Quote the entries below from the line with "- Singleton" through the line with "1) Open case.xls", both ends included, and only those lines.

Supplied records below:

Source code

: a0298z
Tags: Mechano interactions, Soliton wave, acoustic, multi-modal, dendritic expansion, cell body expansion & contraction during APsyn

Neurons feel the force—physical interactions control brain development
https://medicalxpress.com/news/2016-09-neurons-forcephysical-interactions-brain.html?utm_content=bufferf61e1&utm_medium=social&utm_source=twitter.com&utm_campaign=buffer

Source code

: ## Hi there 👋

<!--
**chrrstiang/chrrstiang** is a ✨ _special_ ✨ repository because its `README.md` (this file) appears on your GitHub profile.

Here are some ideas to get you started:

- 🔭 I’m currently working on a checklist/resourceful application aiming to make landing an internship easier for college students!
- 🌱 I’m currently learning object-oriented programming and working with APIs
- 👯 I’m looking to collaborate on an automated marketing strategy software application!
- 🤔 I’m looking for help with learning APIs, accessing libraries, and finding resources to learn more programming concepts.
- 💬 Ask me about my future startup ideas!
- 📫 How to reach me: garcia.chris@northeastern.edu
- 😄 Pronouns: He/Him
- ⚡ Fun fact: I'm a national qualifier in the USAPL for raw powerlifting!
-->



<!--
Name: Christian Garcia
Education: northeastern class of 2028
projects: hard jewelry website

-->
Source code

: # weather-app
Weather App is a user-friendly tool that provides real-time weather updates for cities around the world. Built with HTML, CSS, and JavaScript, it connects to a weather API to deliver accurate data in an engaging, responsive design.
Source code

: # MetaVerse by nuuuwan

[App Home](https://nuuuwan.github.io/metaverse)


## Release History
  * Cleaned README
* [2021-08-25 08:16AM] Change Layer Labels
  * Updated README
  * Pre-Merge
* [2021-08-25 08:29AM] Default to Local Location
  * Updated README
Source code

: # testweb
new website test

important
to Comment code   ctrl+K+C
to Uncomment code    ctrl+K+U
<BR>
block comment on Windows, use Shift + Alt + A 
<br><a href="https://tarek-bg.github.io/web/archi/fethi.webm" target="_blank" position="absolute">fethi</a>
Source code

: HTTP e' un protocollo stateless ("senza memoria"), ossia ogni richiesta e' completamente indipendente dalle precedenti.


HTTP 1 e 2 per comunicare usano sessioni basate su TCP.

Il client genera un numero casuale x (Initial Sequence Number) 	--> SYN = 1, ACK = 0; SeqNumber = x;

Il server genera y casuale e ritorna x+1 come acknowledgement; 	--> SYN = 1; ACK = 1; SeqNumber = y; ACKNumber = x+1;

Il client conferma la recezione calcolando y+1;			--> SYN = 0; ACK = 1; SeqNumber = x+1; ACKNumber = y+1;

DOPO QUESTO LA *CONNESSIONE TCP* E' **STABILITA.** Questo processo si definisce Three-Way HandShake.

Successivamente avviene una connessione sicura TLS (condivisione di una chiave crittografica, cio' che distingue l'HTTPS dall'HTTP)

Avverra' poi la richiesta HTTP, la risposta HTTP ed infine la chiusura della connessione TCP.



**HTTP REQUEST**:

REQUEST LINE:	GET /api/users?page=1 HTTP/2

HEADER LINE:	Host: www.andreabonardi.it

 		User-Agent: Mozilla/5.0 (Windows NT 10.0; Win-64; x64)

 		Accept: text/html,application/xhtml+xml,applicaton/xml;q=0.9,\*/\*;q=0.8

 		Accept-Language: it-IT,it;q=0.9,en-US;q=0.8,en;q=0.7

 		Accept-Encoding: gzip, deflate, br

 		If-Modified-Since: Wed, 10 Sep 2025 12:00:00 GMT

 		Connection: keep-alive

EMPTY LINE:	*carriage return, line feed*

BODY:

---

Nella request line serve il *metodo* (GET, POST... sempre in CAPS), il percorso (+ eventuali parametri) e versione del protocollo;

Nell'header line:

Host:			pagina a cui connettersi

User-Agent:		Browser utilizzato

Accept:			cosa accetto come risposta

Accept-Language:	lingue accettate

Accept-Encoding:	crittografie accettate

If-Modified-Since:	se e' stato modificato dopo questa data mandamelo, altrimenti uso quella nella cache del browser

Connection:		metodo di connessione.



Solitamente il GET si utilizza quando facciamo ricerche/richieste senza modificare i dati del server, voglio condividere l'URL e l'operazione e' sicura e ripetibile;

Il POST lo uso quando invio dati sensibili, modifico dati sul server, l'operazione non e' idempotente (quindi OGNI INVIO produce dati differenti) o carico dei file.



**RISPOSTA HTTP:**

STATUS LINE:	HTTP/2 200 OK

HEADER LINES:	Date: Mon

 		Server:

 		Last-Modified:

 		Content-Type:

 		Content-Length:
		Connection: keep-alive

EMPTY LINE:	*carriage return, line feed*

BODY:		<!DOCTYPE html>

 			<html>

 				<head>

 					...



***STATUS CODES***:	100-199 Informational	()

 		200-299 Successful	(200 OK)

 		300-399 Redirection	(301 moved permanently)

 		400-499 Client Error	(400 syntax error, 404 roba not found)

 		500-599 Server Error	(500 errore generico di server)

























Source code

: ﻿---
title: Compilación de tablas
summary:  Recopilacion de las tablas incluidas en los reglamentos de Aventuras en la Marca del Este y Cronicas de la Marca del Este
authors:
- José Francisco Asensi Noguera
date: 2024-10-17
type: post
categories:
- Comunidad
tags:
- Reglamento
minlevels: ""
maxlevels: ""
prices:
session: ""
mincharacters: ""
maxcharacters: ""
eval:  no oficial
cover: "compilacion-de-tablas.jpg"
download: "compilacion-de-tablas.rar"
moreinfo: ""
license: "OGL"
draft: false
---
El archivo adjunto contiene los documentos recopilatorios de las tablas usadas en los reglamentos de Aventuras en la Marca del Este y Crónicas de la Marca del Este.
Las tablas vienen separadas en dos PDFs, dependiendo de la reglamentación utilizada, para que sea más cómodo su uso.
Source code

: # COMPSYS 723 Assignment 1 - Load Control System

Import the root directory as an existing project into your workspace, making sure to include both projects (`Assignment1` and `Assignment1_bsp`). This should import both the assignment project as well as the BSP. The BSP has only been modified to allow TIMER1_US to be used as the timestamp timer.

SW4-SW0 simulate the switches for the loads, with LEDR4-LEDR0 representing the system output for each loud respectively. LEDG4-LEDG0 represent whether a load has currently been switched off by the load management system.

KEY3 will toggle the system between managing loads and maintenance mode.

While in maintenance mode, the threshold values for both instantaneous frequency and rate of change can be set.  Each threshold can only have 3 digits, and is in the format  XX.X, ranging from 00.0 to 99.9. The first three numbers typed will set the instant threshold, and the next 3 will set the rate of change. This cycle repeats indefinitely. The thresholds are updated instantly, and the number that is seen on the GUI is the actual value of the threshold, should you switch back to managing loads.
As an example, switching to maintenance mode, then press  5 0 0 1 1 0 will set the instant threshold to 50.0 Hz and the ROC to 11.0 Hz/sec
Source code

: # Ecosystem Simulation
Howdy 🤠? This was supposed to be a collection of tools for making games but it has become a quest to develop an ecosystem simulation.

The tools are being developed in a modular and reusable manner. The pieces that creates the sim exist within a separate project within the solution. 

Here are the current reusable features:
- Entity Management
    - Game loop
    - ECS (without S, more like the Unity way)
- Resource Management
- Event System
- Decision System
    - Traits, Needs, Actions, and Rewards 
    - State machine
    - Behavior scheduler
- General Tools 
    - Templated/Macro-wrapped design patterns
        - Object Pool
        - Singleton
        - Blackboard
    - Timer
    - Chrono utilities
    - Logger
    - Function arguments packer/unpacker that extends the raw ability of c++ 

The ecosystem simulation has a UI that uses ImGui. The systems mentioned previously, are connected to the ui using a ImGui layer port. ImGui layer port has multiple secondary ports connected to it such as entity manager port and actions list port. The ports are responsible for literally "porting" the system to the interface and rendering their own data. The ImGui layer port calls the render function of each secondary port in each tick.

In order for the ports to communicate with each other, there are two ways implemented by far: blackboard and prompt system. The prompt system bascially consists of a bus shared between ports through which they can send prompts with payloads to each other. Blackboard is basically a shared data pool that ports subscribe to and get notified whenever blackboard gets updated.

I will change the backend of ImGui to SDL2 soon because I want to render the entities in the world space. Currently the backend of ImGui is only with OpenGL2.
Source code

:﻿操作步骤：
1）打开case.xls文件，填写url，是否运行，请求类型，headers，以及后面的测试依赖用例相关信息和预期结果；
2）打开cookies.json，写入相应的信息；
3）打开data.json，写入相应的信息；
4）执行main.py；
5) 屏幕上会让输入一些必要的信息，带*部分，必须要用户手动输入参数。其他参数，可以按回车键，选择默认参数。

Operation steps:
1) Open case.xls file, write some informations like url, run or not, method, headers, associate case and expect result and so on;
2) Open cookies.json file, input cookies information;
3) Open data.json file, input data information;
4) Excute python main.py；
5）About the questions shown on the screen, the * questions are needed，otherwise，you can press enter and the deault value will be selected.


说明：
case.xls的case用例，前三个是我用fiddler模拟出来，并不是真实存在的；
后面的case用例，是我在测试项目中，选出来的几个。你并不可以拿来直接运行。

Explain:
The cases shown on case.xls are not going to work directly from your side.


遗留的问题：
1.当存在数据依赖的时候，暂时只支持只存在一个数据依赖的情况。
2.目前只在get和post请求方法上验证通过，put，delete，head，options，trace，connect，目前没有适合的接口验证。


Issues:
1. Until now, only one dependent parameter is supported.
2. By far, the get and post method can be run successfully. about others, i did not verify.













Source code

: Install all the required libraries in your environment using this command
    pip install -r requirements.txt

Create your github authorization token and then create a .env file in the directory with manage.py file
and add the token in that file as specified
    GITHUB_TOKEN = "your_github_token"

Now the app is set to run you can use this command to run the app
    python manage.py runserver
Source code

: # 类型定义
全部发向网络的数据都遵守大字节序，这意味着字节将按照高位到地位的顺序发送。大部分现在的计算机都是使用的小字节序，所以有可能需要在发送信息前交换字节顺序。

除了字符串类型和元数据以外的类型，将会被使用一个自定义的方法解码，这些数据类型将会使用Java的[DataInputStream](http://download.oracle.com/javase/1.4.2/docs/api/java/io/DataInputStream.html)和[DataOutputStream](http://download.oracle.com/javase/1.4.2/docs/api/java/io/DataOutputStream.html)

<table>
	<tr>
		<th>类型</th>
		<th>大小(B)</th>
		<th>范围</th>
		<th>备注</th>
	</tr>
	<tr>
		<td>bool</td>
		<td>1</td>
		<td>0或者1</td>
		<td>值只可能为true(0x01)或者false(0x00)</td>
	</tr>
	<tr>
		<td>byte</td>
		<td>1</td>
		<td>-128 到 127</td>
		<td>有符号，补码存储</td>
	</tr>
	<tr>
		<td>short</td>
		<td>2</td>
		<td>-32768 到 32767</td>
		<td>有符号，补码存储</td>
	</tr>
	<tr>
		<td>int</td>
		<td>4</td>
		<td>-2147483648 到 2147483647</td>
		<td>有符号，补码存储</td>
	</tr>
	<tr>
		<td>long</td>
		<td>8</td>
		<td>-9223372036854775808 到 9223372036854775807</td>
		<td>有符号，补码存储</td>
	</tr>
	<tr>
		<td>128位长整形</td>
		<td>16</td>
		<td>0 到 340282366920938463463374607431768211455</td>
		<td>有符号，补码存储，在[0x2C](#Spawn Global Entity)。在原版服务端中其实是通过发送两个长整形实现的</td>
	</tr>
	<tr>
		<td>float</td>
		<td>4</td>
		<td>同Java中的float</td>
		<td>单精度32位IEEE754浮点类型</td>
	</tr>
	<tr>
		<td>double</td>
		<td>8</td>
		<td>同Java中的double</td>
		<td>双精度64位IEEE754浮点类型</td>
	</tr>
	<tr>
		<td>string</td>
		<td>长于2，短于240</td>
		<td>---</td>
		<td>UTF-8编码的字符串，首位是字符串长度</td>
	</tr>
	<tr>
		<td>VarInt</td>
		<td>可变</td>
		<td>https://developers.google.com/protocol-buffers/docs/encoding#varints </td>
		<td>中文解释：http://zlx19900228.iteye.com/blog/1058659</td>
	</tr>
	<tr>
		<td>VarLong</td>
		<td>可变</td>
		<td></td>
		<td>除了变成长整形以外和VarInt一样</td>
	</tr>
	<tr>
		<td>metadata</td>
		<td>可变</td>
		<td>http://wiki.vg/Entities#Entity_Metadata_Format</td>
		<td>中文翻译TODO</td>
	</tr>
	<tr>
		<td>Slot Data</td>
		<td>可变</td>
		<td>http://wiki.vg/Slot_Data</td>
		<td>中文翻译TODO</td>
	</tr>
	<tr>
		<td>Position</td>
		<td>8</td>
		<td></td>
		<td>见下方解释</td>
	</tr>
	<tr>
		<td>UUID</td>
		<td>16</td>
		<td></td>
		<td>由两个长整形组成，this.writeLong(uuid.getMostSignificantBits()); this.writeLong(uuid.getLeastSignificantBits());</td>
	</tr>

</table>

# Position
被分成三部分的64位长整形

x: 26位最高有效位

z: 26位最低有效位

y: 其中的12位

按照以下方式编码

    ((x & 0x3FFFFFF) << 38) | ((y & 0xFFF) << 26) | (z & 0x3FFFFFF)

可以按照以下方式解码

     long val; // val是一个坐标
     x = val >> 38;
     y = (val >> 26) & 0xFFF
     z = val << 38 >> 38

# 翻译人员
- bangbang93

End of Supplied records.

= Task solution =
        - Singleton
        - Blackboard
    - Timer
    - Chrono utilities
    - Logger
    - Function arguments packer/unpacker that extends the raw ability of c++ 

The ecosystem simulation has a UI that uses ImGui. The systems mentioned previously, are connected to the ui using a ImGui layer port. ImGui layer port has multiple secondary ports connected to it such as entity manager port and actions list port. The ports are responsible for literally "porting" the system to the interface and rendering their own data. The ImGui layer port calls the render function of each secondary port in each tick.

In order for the ports to communicate with each other, there are two ways implemented by far: blackboard and prompt system. The prompt system bascially consists of a bus shared between ports through which they can send prompts with payloads to each other. Blackboard is basically a shared data pool that ports subscribe to and get notified whenever blackboard gets updated.

I will change the backend of ImGui to SDL2 soon because I want to render the entities in the world space. Currently the backend of ImGui is only with OpenGL2.
Source code

:﻿操作步骤：
1）打开case.xls文件，填写url，是否运行，请求类型，headers，以及后面的测试依赖用例相关信息和预期结果；
2）打开cookies.json，写入相应的信息；
3）打开data.json，写入相应的信息；
4）执行main.py；
5) 屏幕上会让输入一些必要的信息，带*部分，必须要用户手动输入参数。其他参数，可以按回车键，选择默认参数。

Operation steps:
1) Open case.xls file, write some informations like url, run or not, method, headers, associate case and expect result and so on;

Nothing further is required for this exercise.